Transforming data in a data warehouse through SQL views
This post is an add on to the another post titled Designing an ETL process with SSIS: two approaches to extracting and transforming data where Phill Devey responded with the following question:
With regard to your statement " With staging tables, transformations are implemented as database views" Are you suggesting that your Dimension and Fact "tables" will be views or do you mean the query that populates the Dimension and Fact tables will be based on a view?
That’s a good question, and let me explain what I’ve found most practical.
Initially, when I create a new dimension or fact table, I simply create it as a view. Doing so allows me to quickly develop, test and debug the transformation in SSMS. If performance is not an issue, I might even deploy it this way into production.

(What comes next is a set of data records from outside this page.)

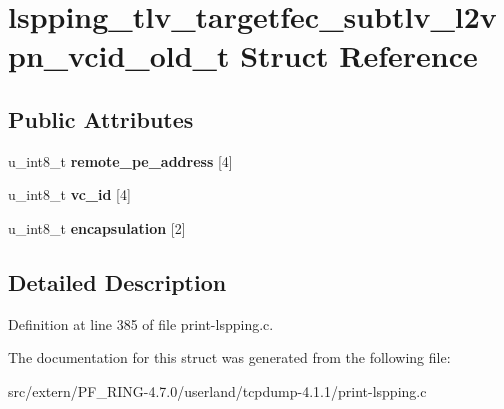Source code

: \hypertarget{structlspping__tlv__targetfec__subtlv__l2vpn__vcid__old__t}{
\section{lspping\_\-tlv\_\-targetfec\_\-subtlv\_\-l2vpn\_\-vcid\_\-old\_\-t Struct Reference}
\label{structlspping__tlv__targetfec__subtlv__l2vpn__vcid__old__t}
}
\subsection*{Public Attributes}
\begin{DoxyCompactItemize}
\item 
\hypertarget{structlspping__tlv__targetfec__subtlv__l2vpn__vcid__old__t_a55f9280bc27e1e36fbf10cddd8456b24}{
u\_\-int8\_\-t {\bfseries remote\_\-pe\_\-address} \mbox{[}4\mbox{]}}
\label{structlspping__tlv__targetfec__subtlv__l2vpn__vcid__old__t_a55f9280bc27e1e36fbf10cddd8456b24}

\item 
\hypertarget{structlspping__tlv__targetfec__subtlv__l2vpn__vcid__old__t_acb1a3c075ebe0b89e12ee262932234ef}{
u\_\-int8\_\-t {\bfseries vc\_\-id} \mbox{[}4\mbox{]}}
\label{structlspping__tlv__targetfec__subtlv__l2vpn__vcid__old__t_acb1a3c075ebe0b89e12ee262932234ef}

\item 
\hypertarget{structlspping__tlv__targetfec__subtlv__l2vpn__vcid__old__t_a05e188c39032b7d434862f04533cf9d8}{
u\_\-int8\_\-t {\bfseries encapsulation} \mbox{[}2\mbox{]}}
\label{structlspping__tlv__targetfec__subtlv__l2vpn__vcid__old__t_a05e188c39032b7d434862f04533cf9d8}

\end{DoxyCompactItemize}


\subsection{Detailed Description}


Definition at line 385 of file print-\/lspping.c.



The documentation for this struct was generated from the following file:\begin{DoxyCompactItemize}
\item 
src/extern/PF\_\-RING-\/4.7.0/userland/tcpdump-\/4.1.1/print-\/lspping.c\end{DoxyCompactItemize}
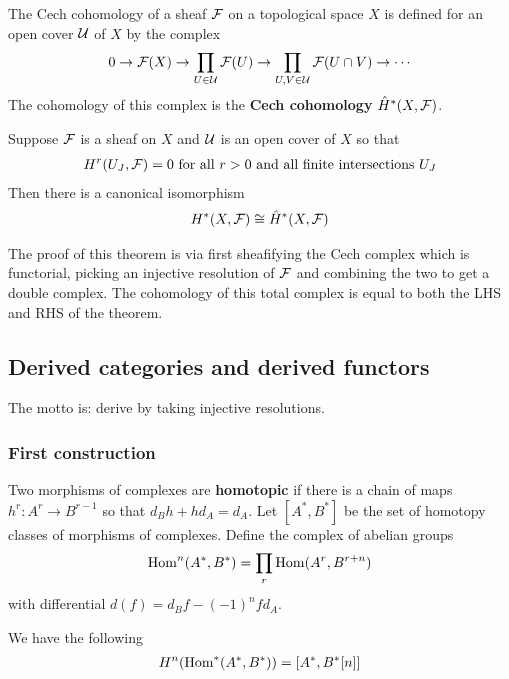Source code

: \begin{definition}
    The Cech cohomology of a sheaf ${\mathcal{F}}$ on a topological space $X$ is defined for 
    an open cover ${\mathcal{U}}$ of $X$ by the complex \begin{align*}
        0 \to {\mathcal{F}}(X) \to \prod_{U\in {\mathcal{U}}} {\mathcal{F}}(U) \to \prod_{U,V\in {\mathcal{U}}} {\mathcal{F}}(U\cap V) \to \cdots
    \end{align*} The cohomology of this complex is the \textbf{Cech cohomology} $\hat H^*(X,{\mathcal{F}})$.
\end{definition}

\begin{theorem}
    Suppose ${\mathcal{F}}$ is a sheaf on $X$ and ${\mathcal{U}}$ is an open cover of $X$ so that \begin{align*}
        H^r(U_J,{\mathcal{F}}) = 0 \text{ for all $r>0$ and all finite intersections $U_J$}
    \end{align*} Then there is a canonical isomorphism
    \begin{align*}
        H^*(X,{\mathcal{F}}) \cong \hat H^*(X,{\mathcal{F}})
    \end{align*}
\end{theorem}

The proof of this theorem is via first sheafifying the Cech complex which is functorial, picking an injective resolution
of ${\mathcal{F}}$ and combining the two to get a double complex. The cohomology of this total complex is equal to 
both the LHS and RHS of the theorem.

\subsection{Derived categories and derived functors}
The motto is: derive by taking injective resolutions.
\subsubsection{First construction}
\begin{definition}
    Two morphisms of complexes are \textbf{homotopic} if there is a chain of maps
    $h^r:A^r\to B^{r-1}$ so that $d_Bh + hd_A = d_A$. Let $[A^*,B^*]$ be the set of homotopy classes
    of morphisms of complexes.
     Define the complex of abelian groups \begin{align}
        \operatorname{Hom}^n(A^*,B^*) = \prod_r \operatorname{Hom}(A^r,B^{r+n})
    \end{align} with differential $d(f) = d_Bf - (-1)^nf d_A$. 
\end{definition}
We have the following \begin{align*}
    H^n(\operatorname{Hom}^*(A^*,B^*)) = [A^*,B^*[n]]
\end{align*}


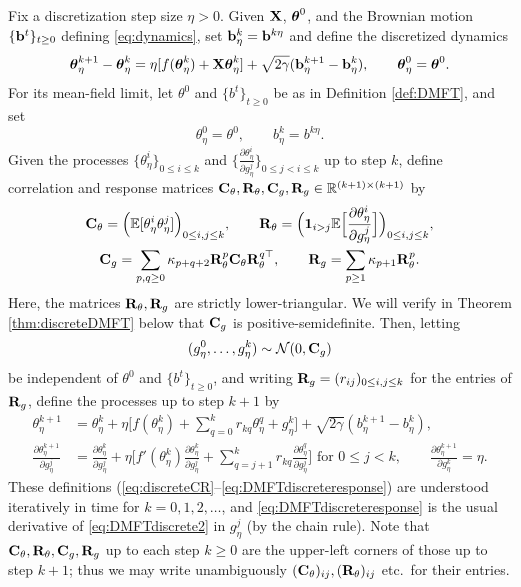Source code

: Fix a discretization step size $\eta>0$. Given $\X$, $\btheta^0$, and the
Brownian motion $\{\b^t\}_{t \geq 0}$ defining \eqref{eq:dynamics},
set $\b_\eta^k=\b^{k\eta}$ and define the discretized dynamics 
\begin{equation}\label{eq:disc-Langevin}
\btheta^{k+1}_\eta-\btheta^{k}_\eta=\eta[f(\btheta^{k}_\eta)+\X\btheta^{k}_\eta]
+ \sqrt{2\gamma} (\b^{k+1}_\eta - \b^{k}_\eta),
\qquad \btheta_\eta^0=\btheta^0.
\end{equation}
For its mean-field limit, let $\theta^0$ and $\{b^t\}_{t \geq 0}$ be as in
Definition \ref{def:DMFT}, and set
\[\theta_\eta^0=\theta^0, \qquad b_\eta^k=b^{k\eta}.\]
Given the processes $\{\theta_\eta^i\}_{0 \leq i \leq k}$
and $\{\frac{\partial \theta_\eta^i}{\partial g_\eta^j}\}_{0 \leq j<i \leq k}$
up to step $k$, define correlation and response matrices 
$\C_\theta,\bR_\theta,\C_g,\bR_g \in \R^{(k+1) \times (k+1)}$ by
\begin{equation}\label{eq:discreteCR}
\begin{gathered}
\C_\theta=\Big(\E[\theta^{i}_\eta\theta^{j}_\eta]\Big)_{0 \leq i,j \leq k},
\qquad \bR_\theta=\Big(\1_{i>j}\E\Big[\frac{\partial
\theta^i_\eta}{\partial g^j_\eta}\Big]\Big)_{0 \leq i,j \leq k},\\
\C_g=\sum_{p,q\ge 0} \kappa_{p+q+2}
\bR_\theta^p\C_\theta\bR_\theta^{q\top},
\qquad \bR_g=\sum_{p \geq 1} \kappa_{p+1}\bR_\theta^p.
\end{gathered}
\end{equation}
Here, the matrices $\bR_\theta,\bR_g$ are strictly lower-triangular.
We will verify in Theorem \ref{thm:discreteDMFT} below that
$\C_g$ is positive-semidefinite. Then, letting
\begin{equation}\label{eq:discreteg}
(g^0_\eta,\ldots,g^k_\eta) \sim \cN(0,\C_g)
\end{equation}
be independent of $\theta^0$ and $\{b^t\}_{t \geq 0}$, and writing
$\bR_g=(r_{ij})_{0 \leq i,j \leq k}$ for the entries of $\bR_g$, define
the processes up to step $k+1$ by
\begin{align}
\theta^{k+1}_\eta
&=\theta^{k}_\eta + \eta\Big[f(\theta^{k}_\eta)+\sum_{q=0}^k r_{kq}\theta^{q}_\eta+g^{k}_\eta\Big] + \sqrt{2\gamma} (b^{k+1}_\eta - b^{k}_\eta),\label{eq:DMFTdiscrete2}\\ 
\frac{\partial \theta^{k+1}_\eta}{\partial g^{j}_\eta}  
&=\frac{\partial \theta^{k}_\eta}{\partial g^{j}_\eta}+\eta\Big[f'(\theta^{k}_\eta)\frac{\partial \theta^{k}_\eta}{\partial g^{j}_\eta}
+ \sum_{q=j+1}^k r_{kq}\frac{\partial \theta^{q}_\eta}{\partial
g^{j}_\eta}\Big] \text{ for } 0 \leq j < k,
\qquad \frac{\partial \theta^{k+1}_\eta}{\partial
g^{k}_\eta}=\eta.\label{eq:DMFTdiscreteresponse}
\end{align}
These definitions (\ref{eq:discreteCR}--\ref{eq:DMFTdiscreteresponse})
are understood iteratively in time for $k=0,1,2,\ldots$, and
\eqref{eq:DMFTdiscreteresponse} is the usual derivative
of \eqref{eq:DMFTdiscrete2} in $g_\eta^j$ (by the chain rule). 
Note that $\C_\theta,\bR_\theta,\C_g,\bR_g$ up to each step $k \geq 0$
are the upper-left corners of those up to step $k+1$; thus we may write
unambiguously $(\C_\theta)_{ij},(\bR_\theta)_{ij}$ etc.\ for their entries.

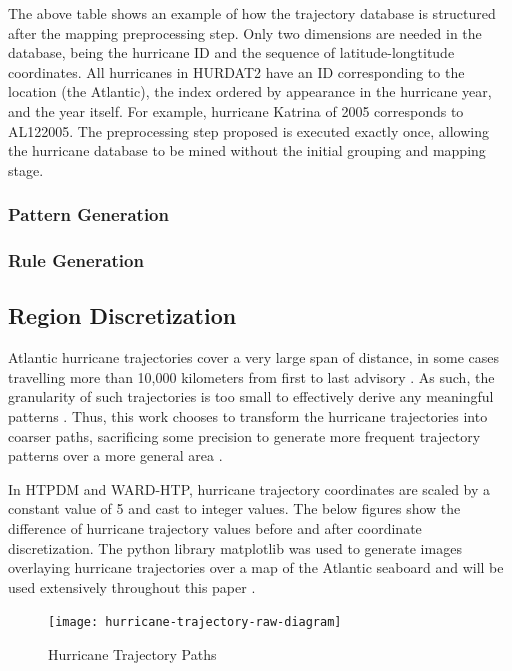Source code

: \documentclass[12pt,conference]{IEEEtran}
\begin{document}
The above table shows an example of how the trajectory database is structured after the mapping preprocessing step. Only two dimensions are needed in the database, being the hurricane ID and the sequence of latitude-longtitude coordinates. All hurricanes in HURDAT2 have an ID corresponding to the location (the Atlantic), the index ordered by appearance in the hurricane year, and the year itself. For example, hurricane Katrina of 2005 corresponds to AL122005. The preprocessing step proposed is executed exactly once, allowing the hurricane database to be mined without the initial grouping and mapping stage.

\subsubsection{Pattern Generation}

\subsubsection{Rule Generation}



\subsection{Region Discretization}

Atlantic hurricane trajectories cover a very large span of distance, in some cases travelling more than 10,000 kilometers from first to last advisory \cite{hurricane-distances}. As such, the granularity of such trajectories is too small to effectively derive any meaningful patterns \cite{major-hurricane-model}. Thus, this work chooses to transform the hurricane trajectories into coarser paths, sacrificing some precision to generate more frequent trajectory patterns over a more general area \cite{ransform-hurricanes-for-discretization}. 

In HTPDM and WARD-HTP, hurricane trajectory coordinates are scaled by a constant value of 5 and cast to integer values. The below figures show the difference of hurricane trajectory values before and after coordinate discretization. The python library matplotlib was used to generate images overlaying hurricane trajectories over a map of the Atlantic seaboard and will be used extensively throughout this paper \cite{matplotlib}. 

\begin{figure}[h]
\caption{Hurricane Trajectory Paths}
\centering
\texttt{[image: hurricane-trajectory-raw-diagram]}
\end{figure}
\end{document}
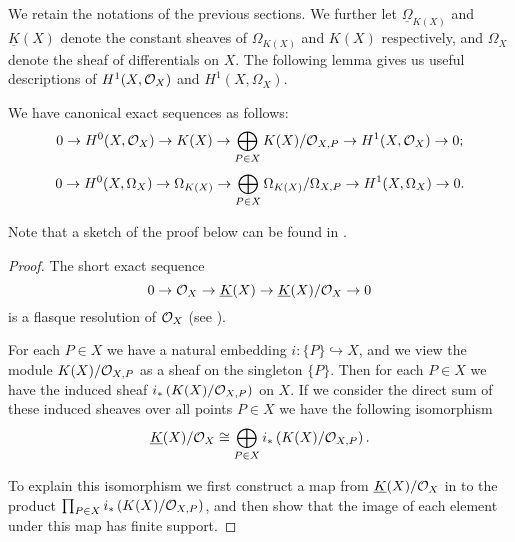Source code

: \begin{cor}
We retain the notations of the previous sections.
We further let $\underline{\Omega}_{K(X)}$ and $\underline{K}(X)$ denote the constant sheaves of $\Omega_{K(X)}$ and $K(X)$ respectively, and $\Omega_X$ denote the sheaf of differentials on $X$.
The following lemma gives us useful descriptions of $H^1(X,\mathcal{O}_X)$ and $H^1(X,\Omega_X)$.
    \begin{lem}\label{lemmaexactsequenceofhoneandhzero}
    We have canonical exact sequences as follows:
        \begin{equation}\label{equationinitialdualitylesfunctions}
        0 \rightarrow H^0(X,{\cal O}_X) \rightarrow K(X) \rightarrow \bigoplus_{P \in X} K(X)/{\cal O}_{X,P} \rightarrow H^1(X,\mathcal{O}_X) \rightarrow  0;
        \end{equation}
        \begin{equation}\label{equationinitialdualitysesdifferentials}
        0 \rightarrow {H^0(X,\Omega_X)} \rightarrow \Omega_{K(X)} \rightarrow \bigoplus_{P \in X}\Omega_{K(X)}/\Omega_{X,P} \rightarrow H^1(X,\Omega_X) \rightarrow 0.
        \end{equation}
    \end{lem}
    \begin{rem}
    Note that a sketch of the proof below can be found in \cite[Pg.\ 248]{hart}.
        \end{rem}
    \begin{proof}
    The short exact sequence
        \begin{equation}\label{equationinitialdualitysesfunctions}
        0 \rightarrow {\cal O}_X \rightarrow \underline{K}(X) \rightarrow \underline{K}(X)/{\cal O}_X \rightarrow 0
        \end{equation}
    is a flasque resolution of ${\cal O}_X$ (see \cite[Chap.\ II, ex.\ 1.16]{hart}).
    
    For each $P \in X$ we have a natural embedding $i\colon \{P\} \hookrightarrow X$, and we view the module $K(X)/{\cal O}_{X,P}$ as a sheaf on the singleton $\{P\}$.
    Then for each $P\in X$ we have the induced sheaf $i_*\left( K(X)/{\cal O}_{X,P} \right)$ on $X$.
    If we consider the direct sum of these induced sheaves over all points $P\in X$ we have the following isomorphism
        \begin{equation}\label{equationsheafisomorphism}
        \underline{K}(X)/{\cal O}_X\cong \bigoplus_{P\in X} i_*\left(K(X)/{\cal O}_{X,P}\right).
        \end{equation}
    
    
    To explain this isomorphism we first construct a map from $\underline{K}(X)/{\cal O}_X$ in to the product $\prod_{P \in X} i_*\left({K(X)}/{\cal O}_{X,P}\right)$, and then show that the image of each element under this map has finite support.
    

\end{proof}
\end{cor}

In practice, once the transformation seems to work well, what I usually do is rename the view and create a stored procedure which creates a table using the original view. Because the new table has the same name as the original view, nothing breaks. Here’s what the stored procedure might look like:
1: CREATE PROCEDURE [dbo].[sp_AccountFact] 2: AS 3: BEGIN 4: SET NOCOUNT ON; 5: 6: 7: SELECT * 8: INTO #MyTempTable 9: FROM dbo.[Account Fact View] 10: 11: BEGIN TRANSACTION MY_TRANS 12: 13: IF EXISTS ( 14: SELECT [name] 15: FROM [sys].[tables] 16: WHERE name='Account Fact' 17: ) 18: BEGIN 19: DROP TABLE tabular.[Account Fact] 20: END; 21: 22: SELECT * 23: INTO tabular.[Account Fact] 24: FROM #MyTempTable 25: 26: COMMIT TRANSACTION MY_TRANS 27: 28: CREATE UNIQUE NONCLUSTERED INDEX [Account key] ON [tabular].[Account Fact] 29: ( 30: [Account key] ASC 31: )WITH (PAD_INDEX = OFF, STATISTICS_NORECOMPUTE = OFF, SORT_IN_TEMPDB = OFF, IGNORE_DUP_KEY = OFF, DROP_EXISTING = OFF, ONLINE = OFF, ALLOW_ROW_LOCKS = ON, ALLOW_PAGE_LOCKS = ON) ON [PRIMARY] 32: 33: CREATE COLUMNSTORE INDEX [NonClusteredColumnStoreIndex-20130801-145157] 34: ON [tabular].[Account Fact]( 35: -- Add columns here 36: ); 37: 38: END
In this example, the stored procedure [dbo].[sp_AccountFact] does the heavy lifting of recreating the [tabular].[Account Fact] table. You would call this stored procedure during the transform phase of your ETL process.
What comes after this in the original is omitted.